Leaving out the images, return the data below exactly as it is written.

━━━━━━━━

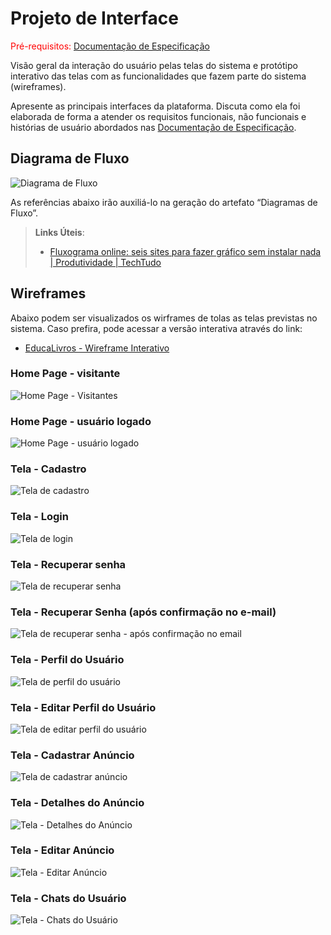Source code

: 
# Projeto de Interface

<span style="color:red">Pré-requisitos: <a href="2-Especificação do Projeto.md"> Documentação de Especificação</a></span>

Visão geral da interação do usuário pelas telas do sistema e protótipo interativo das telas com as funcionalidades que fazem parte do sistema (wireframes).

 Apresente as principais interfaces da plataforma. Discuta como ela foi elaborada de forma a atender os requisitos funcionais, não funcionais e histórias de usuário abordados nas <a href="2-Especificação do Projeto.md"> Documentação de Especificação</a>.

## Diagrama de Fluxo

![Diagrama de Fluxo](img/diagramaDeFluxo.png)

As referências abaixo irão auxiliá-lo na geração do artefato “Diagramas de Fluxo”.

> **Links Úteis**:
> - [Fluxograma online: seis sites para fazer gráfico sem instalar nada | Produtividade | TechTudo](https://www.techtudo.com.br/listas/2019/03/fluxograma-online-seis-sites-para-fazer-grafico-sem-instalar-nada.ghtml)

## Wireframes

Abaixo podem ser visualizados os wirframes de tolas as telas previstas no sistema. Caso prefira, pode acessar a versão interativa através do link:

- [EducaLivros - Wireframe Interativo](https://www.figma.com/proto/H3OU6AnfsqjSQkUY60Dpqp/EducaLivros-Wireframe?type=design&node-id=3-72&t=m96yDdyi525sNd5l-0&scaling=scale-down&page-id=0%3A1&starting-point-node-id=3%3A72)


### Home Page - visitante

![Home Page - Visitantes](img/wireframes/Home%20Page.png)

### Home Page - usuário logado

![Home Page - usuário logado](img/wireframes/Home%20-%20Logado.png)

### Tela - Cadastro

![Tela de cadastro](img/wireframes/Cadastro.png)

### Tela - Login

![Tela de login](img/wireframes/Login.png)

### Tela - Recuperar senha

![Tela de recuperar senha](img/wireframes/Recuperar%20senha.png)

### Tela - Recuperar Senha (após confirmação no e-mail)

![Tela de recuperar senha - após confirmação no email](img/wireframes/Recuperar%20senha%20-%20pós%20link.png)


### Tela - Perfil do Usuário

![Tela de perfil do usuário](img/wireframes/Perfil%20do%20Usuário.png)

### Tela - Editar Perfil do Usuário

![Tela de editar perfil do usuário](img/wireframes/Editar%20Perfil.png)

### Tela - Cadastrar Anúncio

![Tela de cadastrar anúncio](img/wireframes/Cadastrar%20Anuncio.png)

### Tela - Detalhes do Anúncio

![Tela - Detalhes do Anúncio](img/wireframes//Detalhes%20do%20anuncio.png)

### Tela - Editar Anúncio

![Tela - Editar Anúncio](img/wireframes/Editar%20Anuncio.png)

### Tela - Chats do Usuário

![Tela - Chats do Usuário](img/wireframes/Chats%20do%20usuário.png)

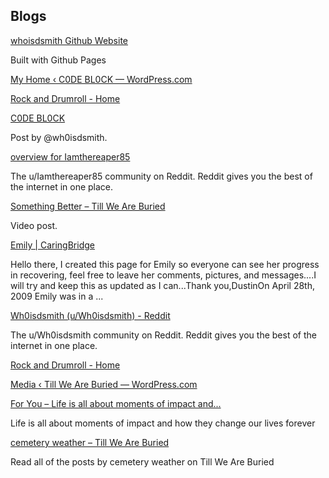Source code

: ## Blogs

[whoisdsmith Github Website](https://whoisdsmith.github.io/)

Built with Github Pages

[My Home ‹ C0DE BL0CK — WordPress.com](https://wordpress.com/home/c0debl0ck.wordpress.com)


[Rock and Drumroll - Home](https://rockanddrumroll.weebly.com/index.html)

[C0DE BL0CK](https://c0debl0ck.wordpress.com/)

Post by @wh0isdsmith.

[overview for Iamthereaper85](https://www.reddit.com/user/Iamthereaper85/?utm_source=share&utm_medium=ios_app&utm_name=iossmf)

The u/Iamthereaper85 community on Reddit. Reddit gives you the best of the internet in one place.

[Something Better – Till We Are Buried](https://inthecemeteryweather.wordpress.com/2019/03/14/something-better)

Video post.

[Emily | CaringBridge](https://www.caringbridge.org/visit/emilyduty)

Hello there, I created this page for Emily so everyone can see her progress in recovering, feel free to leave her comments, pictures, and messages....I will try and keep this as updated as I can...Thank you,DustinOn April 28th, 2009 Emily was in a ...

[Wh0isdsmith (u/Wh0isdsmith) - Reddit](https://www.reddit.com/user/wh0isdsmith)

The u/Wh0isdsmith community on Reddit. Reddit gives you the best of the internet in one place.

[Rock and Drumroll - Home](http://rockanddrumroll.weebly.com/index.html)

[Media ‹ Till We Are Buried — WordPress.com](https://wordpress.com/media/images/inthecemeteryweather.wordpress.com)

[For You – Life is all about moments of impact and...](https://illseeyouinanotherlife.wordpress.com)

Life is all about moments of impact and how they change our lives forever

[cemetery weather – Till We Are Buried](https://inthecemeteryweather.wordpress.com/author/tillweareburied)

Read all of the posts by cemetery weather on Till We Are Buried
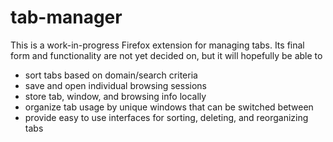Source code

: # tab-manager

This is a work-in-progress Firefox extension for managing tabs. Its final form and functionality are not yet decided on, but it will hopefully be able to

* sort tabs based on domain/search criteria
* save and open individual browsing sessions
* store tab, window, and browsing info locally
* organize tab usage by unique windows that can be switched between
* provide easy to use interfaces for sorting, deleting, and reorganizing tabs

━━━━━━━━

▸ **Answer box**
Source code

: 
# Projeto de Interface

<span style="color:red">Pré-requisitos: <a href="2-Especificação do Projeto.md"> Documentação de Especificação</a></span>

Visão geral da interação do usuário pelas telas do sistema e protótipo interativo das telas com as funcionalidades que fazem parte do sistema (wireframes).

 Apresente as principais interfaces da plataforma. Discuta como ela foi elaborada de forma a atender os requisitos funcionais, não funcionais e histórias de usuário abordados nas <a href="2-Especificação do Projeto.md"> Documentação de Especificação</a>.

## Diagrama de Fluxo

![Diagrama de Fluxo](img/diagramaDeFluxo.png)

As referências abaixo irão auxiliá-lo na geração do artefato “Diagramas de Fluxo”.

> **Links Úteis**:
> - [Fluxograma online: seis sites para fazer gráfico sem instalar nada | Produtividade | TechTudo](https://www.techtudo.com.br/listas/2019/03/fluxograma-online-seis-sites-para-fazer-grafico-sem-instalar-nada.ghtml)

## Wireframes

Abaixo podem ser visualizados os wirframes de tolas as telas previstas no sistema. Caso prefira, pode acessar a versão interativa através do link:

- [EducaLivros - Wireframe Interativo](https://www.figma.com/proto/H3OU6AnfsqjSQkUY60Dpqp/EducaLivros-Wireframe?type=design&node-id=3-72&t=m96yDdyi525sNd5l-0&scaling=scale-down&page-id=0%3A1&starting-point-node-id=3%3A72)


### Home Page - visitante

![Home Page - Visitantes](img/wireframes/Home%20Page.png)

### Home Page - usuário logado

![Home Page - usuário logado](img/wireframes/Home%20-%20Logado.png)

### Tela - Cadastro

![Tela de cadastro](img/wireframes/Cadastro.png)

### Tela - Login

![Tela de login](img/wireframes/Login.png)

### Tela - Recuperar senha

![Tela de recuperar senha](img/wireframes/Recuperar%20senha.png)

### Tela - Recuperar Senha (após confirmação no e-mail)

![Tela de recuperar senha - após confirmação no email](img/wireframes/Recuperar%20senha%20-%20pós%20link.png)


### Tela - Perfil do Usuário

![Tela de perfil do usuário](img/wireframes/Perfil%20do%20Usuário.png)

### Tela - Editar Perfil do Usuário

![Tela de editar perfil do usuário](img/wireframes/Editar%20Perfil.png)

### Tela - Cadastrar Anúncio

![Tela de cadastrar anúncio](img/wireframes/Cadastrar%20Anuncio.png)

### Tela - Detalhes do Anúncio

![Tela - Detalhes do Anúncio](img/wireframes//Detalhes%20do%20anuncio.png)

### Tela - Editar Anúncio

![Tela - Editar Anúncio](img/wireframes/Editar%20Anuncio.png)

### Tela - Chats do Usuário

![Tela - Chats do Usuário](img/wireframes/Chats%20do%20usuário.png)

Source code

: ## Blogs

[whoisdsmith Github Website](https://whoisdsmith.github.io/)

Built with Github Pages

[My Home ‹ C0DE BL0CK — WordPress.com](https://wordpress.com/home/c0debl0ck.wordpress.com)


[Rock and Drumroll - Home](https://rockanddrumroll.weebly.com/index.html)

[C0DE BL0CK](https://c0debl0ck.wordpress.com/)

Post by @wh0isdsmith.

[overview for Iamthereaper85](https://www.reddit.com/user/Iamthereaper85/?utm_source=share&utm_medium=ios_app&utm_name=iossmf)

The u/Iamthereaper85 community on Reddit. Reddit gives you the best of the internet in one place.

[Something Better – Till We Are Buried](https://inthecemeteryweather.wordpress.com/2019/03/14/something-better)

Video post.

[Emily | CaringBridge](https://www.caringbridge.org/visit/emilyduty)

Hello there, I created this page for Emily so everyone can see her progress in recovering, feel free to leave her comments, pictures, and messages....I will try and keep this as updated as I can...Thank you,DustinOn April 28th, 2009 Emily was in a ...

[Wh0isdsmith (u/Wh0isdsmith) - Reddit](https://www.reddit.com/user/wh0isdsmith)

The u/Wh0isdsmith community on Reddit. Reddit gives you the best of the internet in one place.

[Rock and Drumroll - Home](http://rockanddrumroll.weebly.com/index.html)

[Media ‹ Till We Are Buried — WordPress.com](https://wordpress.com/media/images/inthecemeteryweather.wordpress.com)

[For You – Life is all about moments of impact and...](https://illseeyouinanotherlife.wordpress.com)

Life is all about moments of impact and how they change our lives forever

[cemetery weather – Till We Are Buried](https://inthecemeteryweather.wordpress.com/author/tillweareburied)

Read all of the posts by cemetery weather on Till We Are Buried
Source code

: # tab-manager

This is a work-in-progress Firefox extension for managing tabs. Its final form and functionality are not yet decided on, but it will hopefully be able to

* sort tabs based on domain/search criteria
* save and open individual browsing sessions
* store tab, window, and browsing info locally
* organize tab usage by unique windows that can be switched between
* provide easy to use interfaces for sorting, deleting, and reorganizing tabs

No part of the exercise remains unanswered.